Counting and characterizing cells is a crucial step in many research and clinical applications, from basic cell culture maintenance to more advanced diagnostic analyses. Among the available technologies, automated cell counters and flow cytometers are widely used, each with their own strengths and limitations. Flow cytometry represents the gold standard for advanced cellular analysis, as it can detect multiple surface and intracellular markers, making it ideal for detailed immunophenotyping. However, flow cytometry comes with significant drawbacks. The high cost of equipment and maintenance makes it less accessible for many laboratories. Additionally, the workflow is complex, time-consuming and requires extensive sample preparation, including staining, washing and fluorescence compensation. Moreover, trained personnel are needed to ensure proper setup and data interpretation, as errors in gating or fluorescence overlap can lead to misinterpretation of results. Unlike basic models that only assess cell viability, the Countess 3 FL can analyze fluorescently labeled cells, allowing for 2 to 4color immune-phenotyping. It is cost-effective and accessible, easier to maintain than flow cytometers, making it a great option for consistent and reliable data in labs that don’t need complex and multi-parameter analysis. Finally, it requires less biological material, which is especially useful for limited samples like tear fluid. According to our data on cell pellets obtained from human tears, Countess 3 FL provide accurate and precise results in terms of cell count, displaying a positive correlation with the collection tear volume. Furthermore, Countess 3 FL provides reliable and precise data regarding the expression of HLA-DR and CD3, markers of inflammation and leukocyte, respectively. The robustness of the method was validated by performing parallel analysis on the same group of samples by standard flow cytometry.

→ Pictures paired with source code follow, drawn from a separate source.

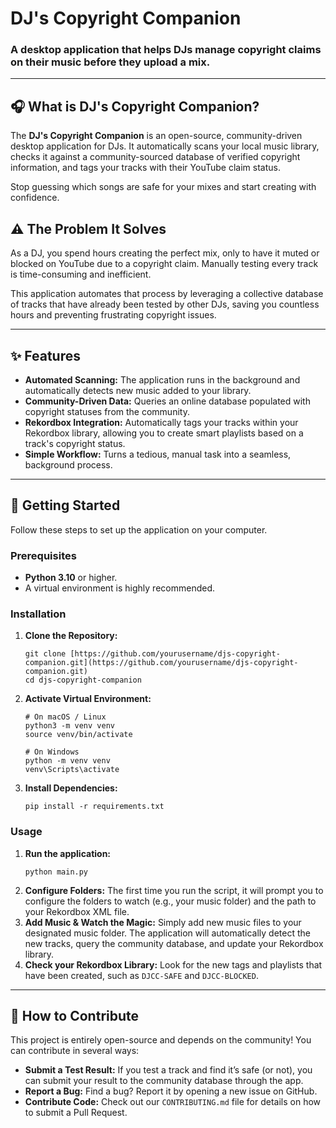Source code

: # DJ's Copyright Companion

### A desktop application that helps DJs manage copyright claims on their music before they upload a mix.

---

## 🎧 What is DJ's Copyright Companion?

The **DJ's Copyright Companion** is an open-source, community-driven desktop application for DJs. It automatically scans your local music library, checks it against a community-sourced database of verified copyright information, and tags your tracks with their YouTube claim status.

Stop guessing which songs are safe for your mixes and start creating with confidence.

## ⚠️ The Problem It Solves

As a DJ, you spend hours creating the perfect mix, only to have it muted or blocked on YouTube due to a copyright claim. Manually testing every track is time-consuming and inefficient.

This application automates that process by leveraging a collective database of tracks that have already been tested by other DJs, saving you countless hours and preventing frustrating copyright issues.

---

## ✨ Features

- **Automated Scanning:** The application runs in the background and automatically detects new music added to your library.
- **Community-Driven Data:** Queries an online database populated with copyright statuses from the community.
- **Rekordbox Integration:** Automatically tags your tracks within your Rekordbox library, allowing you to create smart playlists based on a track's copyright status.
- **Simple Workflow:** Turns a tedious, manual task into a seamless, background process.

---

## 🚀 Getting Started

Follow these steps to set up the application on your computer.

### **Prerequisites**

- **Python 3.10** or higher.
- A virtual environment is highly recommended.

### **Installation**

1.  **Clone the Repository:**
    ```
    git clone [https://github.com/yourusername/djs-copyright-companion.git](https://github.com/yourusername/djs-copyright-companion.git)
    cd djs-copyright-companion
    ```
2.  **Activate Virtual Environment:**
    ```
    # On macOS / Linux
    python3 -m venv venv
    source venv/bin/activate
    
    # On Windows
    python -m venv venv
    venv\Scripts\activate
    ```
3.  **Install Dependencies:**
    ```
    pip install -r requirements.txt
    ```

### **Usage**

1.  **Run the application:**
    ```
    python main.py
    ```
2.  **Configure Folders:** The first time you run the script, it will prompt you to configure the folders to watch (e.g., your music folder) and the path to your Rekordbox XML file.
3.  **Add Music & Watch the Magic:** Simply add new music files to your designated music folder. The application will automatically detect the new tracks, query the community database, and update your Rekordbox library.
4.  **Check your Rekordbox Library:** Look for the new tags and playlists that have been created, such as `DJCC-SAFE` and `DJCC-BLOCKED`.

---

## 🤝 How to Contribute

This project is entirely open-source and depends on the community! You can contribute in several ways:

-   **Submit a Test Result:** If you test a track and find it’s safe (or not), you can submit your result to the community database through the app.
-   **Report a Bug:** Find a bug? Report it by opening a new issue on GitHub.
-   **Contribute Code:** Check out our `CONTRIBUTING.md` file for details on how to submit a Pull Request.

To the best of our knowledge, this is the first study to evaluate the feasibility of using an automated cell counter for antigen detection in human tear samples through a fluorescence-based approach. The results are promising and support the potential clinical application of this method, particularly in scenarios where low sample volume poses a major limitation for tear-based diagnostics. Moreover, reducing operator-dependent variability is crucial to improve the accuracy and reproducibility of results. Further technical refinements are therefore warranted to address these limitations and enhance the robustness of the method.

5. Conclusions

Data from the present study suggest that the Countess 3 FL may represent an optimal tool for analyzing cells in small tear volumes, particularly within clinical laboratory settings. Its ability to rapidly deliver reliable cell counts and fluorescence-based immunophenotyping enables efficient assessment of ocular surface inflammation, supporting timely and personalized therapeutic decision-making. The Countess 3 FL emerges as a valuable alternative to flow cytometry, especially for routine clinical and research applications where a fast, cost-effective and user-friendly method for analyzing fluorescently labeled cells is required.

Future studies will aim to optimize the protocol further, with a focus on standardizing the detection of additional biomarkers and refining the overall analytical workflow.